Action item:
Copy out the records precisely, omitting pictures.
-------- Records provided --------
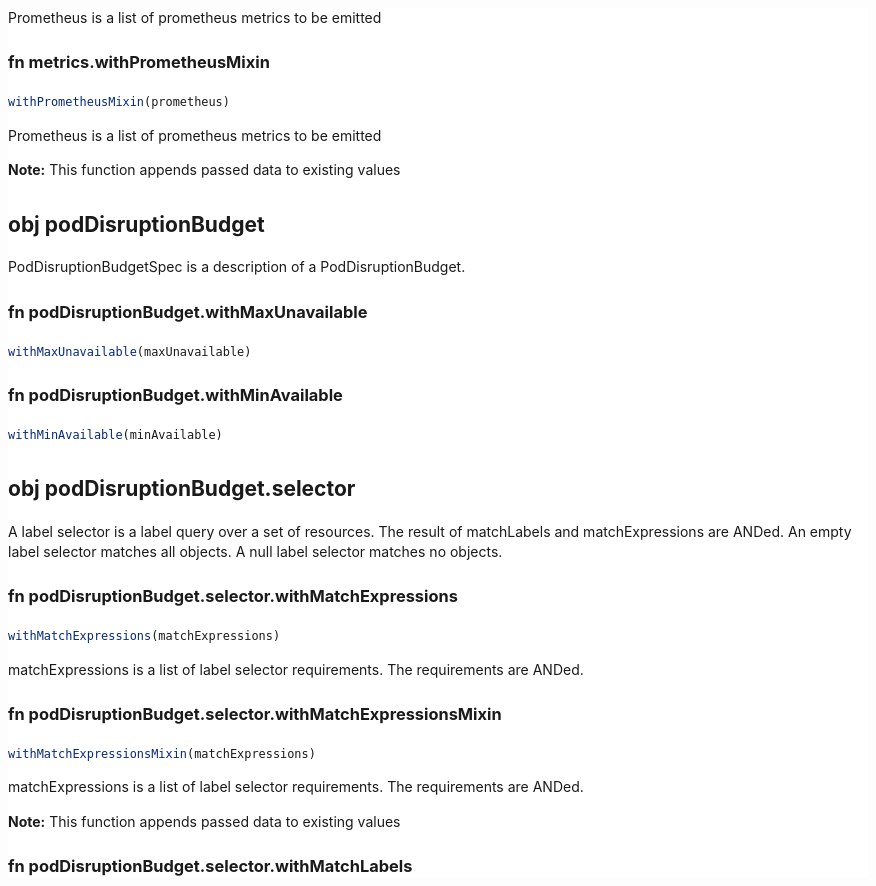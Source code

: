 Prometheus is a list of prometheus metrics to be emitted

### fn metrics.withPrometheusMixin

```ts
withPrometheusMixin(prometheus)
```

Prometheus is a list of prometheus metrics to be emitted

**Note:** This function appends passed data to existing values

## obj podDisruptionBudget

PodDisruptionBudgetSpec is a description of a PodDisruptionBudget.

### fn podDisruptionBudget.withMaxUnavailable

```ts
withMaxUnavailable(maxUnavailable)
```



### fn podDisruptionBudget.withMinAvailable

```ts
withMinAvailable(minAvailable)
```



## obj podDisruptionBudget.selector

A label selector is a label query over a set of resources. The result of matchLabels and matchExpressions are ANDed. An empty label selector matches all objects. A null label selector matches no objects.

### fn podDisruptionBudget.selector.withMatchExpressions

```ts
withMatchExpressions(matchExpressions)
```

matchExpressions is a list of label selector requirements. The requirements are ANDed.

### fn podDisruptionBudget.selector.withMatchExpressionsMixin

```ts
withMatchExpressionsMixin(matchExpressions)
```

matchExpressions is a list of label selector requirements. The requirements are ANDed.

**Note:** This function appends passed data to existing values

### fn podDisruptionBudget.selector.withMatchLabels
--------
Answer section:
Source code

: Prometheus is a list of prometheus metrics to be emitted

### fn metrics.withPrometheusMixin

```ts
withPrometheusMixin(prometheus)
```

Prometheus is a list of prometheus metrics to be emitted

**Note:** This function appends passed data to existing values

## obj podDisruptionBudget

PodDisruptionBudgetSpec is a description of a PodDisruptionBudget.

### fn podDisruptionBudget.withMaxUnavailable

```ts
withMaxUnavailable(maxUnavailable)
```



### fn podDisruptionBudget.withMinAvailable

```ts
withMinAvailable(minAvailable)
```



## obj podDisruptionBudget.selector

A label selector is a label query over a set of resources. The result of matchLabels and matchExpressions are ANDed. An empty label selector matches all objects. A null label selector matches no objects.

### fn podDisruptionBudget.selector.withMatchExpressions

```ts
withMatchExpressions(matchExpressions)
```

matchExpressions is a list of label selector requirements. The requirements are ANDed.

### fn podDisruptionBudget.selector.withMatchExpressionsMixin

```ts
withMatchExpressionsMixin(matchExpressions)
```

matchExpressions is a list of label selector requirements. The requirements are ANDed.

**Note:** This function appends passed data to existing values

### fn podDisruptionBudget.selector.withMatchLabels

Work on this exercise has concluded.